▼▼▼

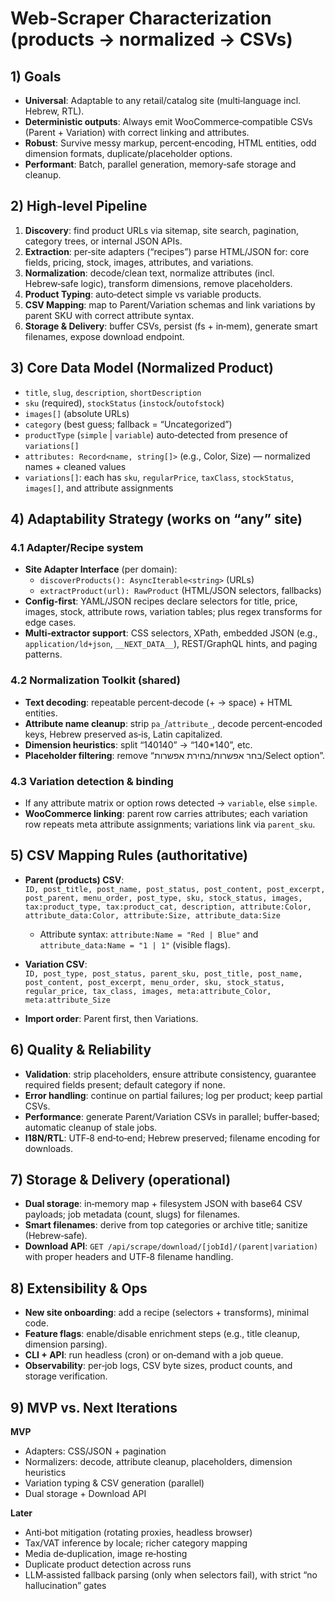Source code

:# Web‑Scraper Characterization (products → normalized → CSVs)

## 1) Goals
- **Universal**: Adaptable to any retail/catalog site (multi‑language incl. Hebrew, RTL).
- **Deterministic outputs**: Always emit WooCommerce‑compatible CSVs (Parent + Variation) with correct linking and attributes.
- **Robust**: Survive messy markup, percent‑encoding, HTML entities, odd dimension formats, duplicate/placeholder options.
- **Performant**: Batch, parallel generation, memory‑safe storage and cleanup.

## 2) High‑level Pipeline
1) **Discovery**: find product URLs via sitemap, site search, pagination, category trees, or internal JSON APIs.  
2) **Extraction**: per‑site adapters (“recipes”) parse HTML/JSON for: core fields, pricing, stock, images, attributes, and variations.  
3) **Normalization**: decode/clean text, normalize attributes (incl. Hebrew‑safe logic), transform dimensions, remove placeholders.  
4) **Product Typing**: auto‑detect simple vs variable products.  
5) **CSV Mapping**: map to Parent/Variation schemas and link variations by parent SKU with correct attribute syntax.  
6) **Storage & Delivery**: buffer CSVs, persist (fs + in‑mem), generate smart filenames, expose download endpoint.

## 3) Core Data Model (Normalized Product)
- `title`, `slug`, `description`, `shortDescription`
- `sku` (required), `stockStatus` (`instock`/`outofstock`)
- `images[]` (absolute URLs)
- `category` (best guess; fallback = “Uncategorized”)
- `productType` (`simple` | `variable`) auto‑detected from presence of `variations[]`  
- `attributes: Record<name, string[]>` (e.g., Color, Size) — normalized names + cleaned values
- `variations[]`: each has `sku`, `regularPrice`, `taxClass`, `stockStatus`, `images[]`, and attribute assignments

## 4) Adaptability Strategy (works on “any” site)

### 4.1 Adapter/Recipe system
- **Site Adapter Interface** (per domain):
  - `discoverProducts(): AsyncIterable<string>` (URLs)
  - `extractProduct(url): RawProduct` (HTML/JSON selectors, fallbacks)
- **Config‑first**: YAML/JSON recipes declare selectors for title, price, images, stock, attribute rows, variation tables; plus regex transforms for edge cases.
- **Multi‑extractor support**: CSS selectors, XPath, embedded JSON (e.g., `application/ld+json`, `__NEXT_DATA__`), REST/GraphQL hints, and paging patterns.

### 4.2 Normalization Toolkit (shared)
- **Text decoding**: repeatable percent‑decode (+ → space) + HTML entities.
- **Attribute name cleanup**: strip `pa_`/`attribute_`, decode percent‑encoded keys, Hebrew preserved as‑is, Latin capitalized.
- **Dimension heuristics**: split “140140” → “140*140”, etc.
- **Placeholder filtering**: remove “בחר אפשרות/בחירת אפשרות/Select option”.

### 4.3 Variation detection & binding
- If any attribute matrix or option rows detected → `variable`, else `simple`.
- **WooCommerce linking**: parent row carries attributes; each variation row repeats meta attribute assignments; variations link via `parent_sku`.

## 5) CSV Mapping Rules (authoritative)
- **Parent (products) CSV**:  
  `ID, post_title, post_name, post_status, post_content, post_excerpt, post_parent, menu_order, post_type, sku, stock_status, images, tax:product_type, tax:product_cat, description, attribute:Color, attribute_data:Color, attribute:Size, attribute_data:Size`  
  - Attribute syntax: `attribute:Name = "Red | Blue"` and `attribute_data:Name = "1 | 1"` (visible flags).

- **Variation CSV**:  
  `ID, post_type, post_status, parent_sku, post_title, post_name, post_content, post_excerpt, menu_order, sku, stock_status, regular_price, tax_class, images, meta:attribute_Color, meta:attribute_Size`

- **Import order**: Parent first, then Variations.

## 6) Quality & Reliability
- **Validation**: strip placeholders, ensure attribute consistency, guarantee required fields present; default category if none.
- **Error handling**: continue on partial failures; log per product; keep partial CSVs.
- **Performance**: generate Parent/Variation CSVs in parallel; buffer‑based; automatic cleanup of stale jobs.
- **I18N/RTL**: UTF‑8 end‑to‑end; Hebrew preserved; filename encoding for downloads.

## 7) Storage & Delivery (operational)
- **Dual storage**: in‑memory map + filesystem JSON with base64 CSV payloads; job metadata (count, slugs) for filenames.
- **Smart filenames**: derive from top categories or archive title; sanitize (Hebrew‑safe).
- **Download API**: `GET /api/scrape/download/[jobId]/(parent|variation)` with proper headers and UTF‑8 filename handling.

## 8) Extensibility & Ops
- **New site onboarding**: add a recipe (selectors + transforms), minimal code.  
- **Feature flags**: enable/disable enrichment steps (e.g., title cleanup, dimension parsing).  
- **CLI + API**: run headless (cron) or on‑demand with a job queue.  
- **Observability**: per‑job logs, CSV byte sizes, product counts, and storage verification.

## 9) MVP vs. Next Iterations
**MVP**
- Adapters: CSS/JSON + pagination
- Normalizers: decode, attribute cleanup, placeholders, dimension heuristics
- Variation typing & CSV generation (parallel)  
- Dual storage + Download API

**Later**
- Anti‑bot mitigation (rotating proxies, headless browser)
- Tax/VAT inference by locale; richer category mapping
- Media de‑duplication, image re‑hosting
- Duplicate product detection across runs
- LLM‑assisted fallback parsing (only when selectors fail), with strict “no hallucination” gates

▲▲▲

*TASK DETAILS:*
Nothing but the lines holding the word "Hebrew" should be returned from the listing above.

*EXERCISE RESPONSE:*
- **Universal**: Adaptable to any retail/catalog site (multi‑language incl. Hebrew, RTL).
3) **Normalization**: decode/clean text, normalize attributes (incl. Hebrew‑safe logic), transform dimensions, remove placeholders.  
- **Attribute name cleanup**: strip `pa_`/`attribute_`, decode percent‑encoded keys, Hebrew preserved as‑is, Latin capitalized.
- **I18N/RTL**: UTF‑8 end‑to‑end; Hebrew preserved; filename encoding for downloads.
- **Smart filenames**: derive from top categories or archive title; sanitize (Hebrew‑safe).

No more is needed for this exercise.